### DIRECTIONS
Taking the line containing "3. **Azure Natural Language Processing**" as the first and the last line of the entries as the end, reproduce every line between them exactly, including both.

[Stored dataset items]
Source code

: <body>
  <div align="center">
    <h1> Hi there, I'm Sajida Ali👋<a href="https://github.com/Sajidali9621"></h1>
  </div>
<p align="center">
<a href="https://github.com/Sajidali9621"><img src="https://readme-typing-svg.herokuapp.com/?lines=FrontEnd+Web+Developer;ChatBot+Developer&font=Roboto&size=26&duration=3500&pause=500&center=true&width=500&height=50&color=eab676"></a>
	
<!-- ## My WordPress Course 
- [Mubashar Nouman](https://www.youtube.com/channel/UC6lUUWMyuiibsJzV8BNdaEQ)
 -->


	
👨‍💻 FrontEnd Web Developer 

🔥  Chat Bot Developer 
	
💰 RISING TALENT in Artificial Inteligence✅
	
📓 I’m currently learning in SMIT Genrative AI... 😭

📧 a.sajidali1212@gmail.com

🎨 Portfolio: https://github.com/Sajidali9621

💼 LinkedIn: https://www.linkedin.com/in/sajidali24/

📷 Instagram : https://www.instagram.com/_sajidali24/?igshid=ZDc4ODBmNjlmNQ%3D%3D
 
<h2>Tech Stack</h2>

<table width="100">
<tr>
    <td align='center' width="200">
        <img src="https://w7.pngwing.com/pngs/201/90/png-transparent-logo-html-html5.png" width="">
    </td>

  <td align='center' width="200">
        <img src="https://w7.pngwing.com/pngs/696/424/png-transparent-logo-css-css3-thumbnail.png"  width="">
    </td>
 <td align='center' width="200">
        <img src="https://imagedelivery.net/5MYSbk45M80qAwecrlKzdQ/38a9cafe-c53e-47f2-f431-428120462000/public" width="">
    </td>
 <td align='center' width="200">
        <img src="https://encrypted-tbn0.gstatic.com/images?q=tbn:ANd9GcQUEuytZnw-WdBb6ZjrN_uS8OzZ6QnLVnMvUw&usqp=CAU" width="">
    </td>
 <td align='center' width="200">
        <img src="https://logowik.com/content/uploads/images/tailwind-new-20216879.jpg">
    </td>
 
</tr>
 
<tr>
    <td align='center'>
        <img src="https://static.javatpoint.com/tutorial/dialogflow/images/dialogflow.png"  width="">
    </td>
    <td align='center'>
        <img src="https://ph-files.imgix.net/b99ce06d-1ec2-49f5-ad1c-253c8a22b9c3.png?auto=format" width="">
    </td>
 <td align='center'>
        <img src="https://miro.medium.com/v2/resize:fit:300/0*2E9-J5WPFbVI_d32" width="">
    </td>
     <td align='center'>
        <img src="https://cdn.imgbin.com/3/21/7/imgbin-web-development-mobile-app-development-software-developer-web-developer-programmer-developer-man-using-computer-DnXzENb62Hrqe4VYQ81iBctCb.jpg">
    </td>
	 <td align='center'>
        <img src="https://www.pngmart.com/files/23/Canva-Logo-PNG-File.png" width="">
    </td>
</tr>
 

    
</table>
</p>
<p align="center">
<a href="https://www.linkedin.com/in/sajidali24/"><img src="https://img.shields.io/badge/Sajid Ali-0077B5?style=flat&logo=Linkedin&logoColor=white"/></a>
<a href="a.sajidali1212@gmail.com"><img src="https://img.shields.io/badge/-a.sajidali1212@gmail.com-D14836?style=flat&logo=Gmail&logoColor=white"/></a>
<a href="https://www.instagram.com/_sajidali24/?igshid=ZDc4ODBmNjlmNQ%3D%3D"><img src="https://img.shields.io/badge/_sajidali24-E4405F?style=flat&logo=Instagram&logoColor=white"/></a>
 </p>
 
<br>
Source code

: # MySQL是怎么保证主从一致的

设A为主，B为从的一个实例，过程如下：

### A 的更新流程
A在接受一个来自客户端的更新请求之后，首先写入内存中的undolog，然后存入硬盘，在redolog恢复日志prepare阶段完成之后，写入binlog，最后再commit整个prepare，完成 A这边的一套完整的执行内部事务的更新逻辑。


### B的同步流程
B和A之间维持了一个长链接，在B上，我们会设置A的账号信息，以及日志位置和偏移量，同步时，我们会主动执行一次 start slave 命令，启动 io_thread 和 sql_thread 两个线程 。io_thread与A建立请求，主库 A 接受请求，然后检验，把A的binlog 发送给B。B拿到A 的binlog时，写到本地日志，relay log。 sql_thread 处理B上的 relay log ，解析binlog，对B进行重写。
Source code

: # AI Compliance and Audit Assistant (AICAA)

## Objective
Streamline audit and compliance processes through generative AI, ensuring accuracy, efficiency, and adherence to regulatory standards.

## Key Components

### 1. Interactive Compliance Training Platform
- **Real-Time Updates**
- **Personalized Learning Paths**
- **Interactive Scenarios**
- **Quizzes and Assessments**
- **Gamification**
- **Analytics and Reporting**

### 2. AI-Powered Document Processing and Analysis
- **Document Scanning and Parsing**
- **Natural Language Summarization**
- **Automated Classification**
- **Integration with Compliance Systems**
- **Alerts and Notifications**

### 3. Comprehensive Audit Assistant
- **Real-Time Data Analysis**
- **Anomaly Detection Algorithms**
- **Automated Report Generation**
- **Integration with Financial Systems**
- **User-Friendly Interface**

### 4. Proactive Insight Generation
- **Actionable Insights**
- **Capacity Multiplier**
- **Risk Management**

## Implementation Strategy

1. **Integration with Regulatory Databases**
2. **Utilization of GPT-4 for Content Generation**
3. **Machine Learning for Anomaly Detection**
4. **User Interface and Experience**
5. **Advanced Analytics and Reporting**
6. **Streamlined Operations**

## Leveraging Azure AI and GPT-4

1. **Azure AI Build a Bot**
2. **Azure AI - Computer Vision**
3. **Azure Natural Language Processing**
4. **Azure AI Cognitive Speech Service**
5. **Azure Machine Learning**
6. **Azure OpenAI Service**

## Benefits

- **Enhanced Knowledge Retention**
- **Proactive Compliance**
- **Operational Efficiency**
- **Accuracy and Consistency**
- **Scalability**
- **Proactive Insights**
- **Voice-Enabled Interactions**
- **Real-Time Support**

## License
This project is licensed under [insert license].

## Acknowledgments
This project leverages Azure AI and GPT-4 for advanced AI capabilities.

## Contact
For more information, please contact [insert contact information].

### RESPONSE
3. **Azure Natural Language Processing**
4. **Azure AI Cognitive Speech Service**
5. **Azure Machine Learning**
6. **Azure OpenAI Service**

## Benefits

- **Enhanced Knowledge Retention**
- **Proactive Compliance**
- **Operational Efficiency**
- **Accuracy and Consistency**
- **Scalability**
- **Proactive Insights**
- **Voice-Enabled Interactions**
- **Real-Time Support**

## License
This project is licensed under [insert license].

## Acknowledgments
This project leverages Azure AI and GPT-4 for advanced AI capabilities.

## Contact
For more information, please contact [insert contact information].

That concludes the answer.